Inside geoWrite – 8: Copy & Paste

In the series about the internals of the geoWrite WYSIWYG text editor for the C64, this article discusses its efficient cross-application cut/copy/paste implementation.

Article Series

  1. The Overlay System
  2. Screen Recovery
  3. Font Management
  4. Zero Page
  5. Copy Protection
  6. Localization
  7. File Format and Pagination
  8. Copy & Paste ← this article
  9. Keyboard Handling

GEOS Scrap Architecture

Just like modern operating systems, GEOS supports cut, copy and paste, within one app as well as between multiple apps. But this is about where the similarities end.

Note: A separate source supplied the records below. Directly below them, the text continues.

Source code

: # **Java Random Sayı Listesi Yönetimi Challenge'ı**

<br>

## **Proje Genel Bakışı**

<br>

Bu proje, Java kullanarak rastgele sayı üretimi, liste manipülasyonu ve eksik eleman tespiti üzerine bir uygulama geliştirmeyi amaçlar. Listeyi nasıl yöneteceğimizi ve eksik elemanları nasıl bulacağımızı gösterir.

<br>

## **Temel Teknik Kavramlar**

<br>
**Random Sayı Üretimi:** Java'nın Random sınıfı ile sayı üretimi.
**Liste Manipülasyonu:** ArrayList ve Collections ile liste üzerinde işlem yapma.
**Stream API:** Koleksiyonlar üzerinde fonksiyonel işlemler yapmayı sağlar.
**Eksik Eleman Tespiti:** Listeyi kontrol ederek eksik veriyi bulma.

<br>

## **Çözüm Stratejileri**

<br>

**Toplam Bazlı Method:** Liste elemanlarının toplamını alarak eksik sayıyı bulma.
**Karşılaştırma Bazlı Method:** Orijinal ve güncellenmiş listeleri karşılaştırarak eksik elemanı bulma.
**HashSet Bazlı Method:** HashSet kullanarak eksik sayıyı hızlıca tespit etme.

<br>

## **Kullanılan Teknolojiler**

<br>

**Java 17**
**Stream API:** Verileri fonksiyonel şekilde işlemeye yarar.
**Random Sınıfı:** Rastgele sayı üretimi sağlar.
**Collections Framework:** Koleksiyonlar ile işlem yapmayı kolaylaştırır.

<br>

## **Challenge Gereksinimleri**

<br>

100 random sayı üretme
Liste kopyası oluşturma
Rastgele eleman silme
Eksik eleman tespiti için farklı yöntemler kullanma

First of all, there is no single clipboard/pasteboard: There is one for every type of data, and they are called “scraps”. There can be a “text scrap” and a “photo scrap” (image data) at the same time, for example. When the user selects “paste” in the “edit” menu, geoWrite asks what type should be pasted:

The GEOS KERNAL has no concept of scraps – they are purely a convention between apps. Text and photo scraps are specified by the GEOS reference manual and apps like geoWrite, geoPaint and geoPublish implement this specification.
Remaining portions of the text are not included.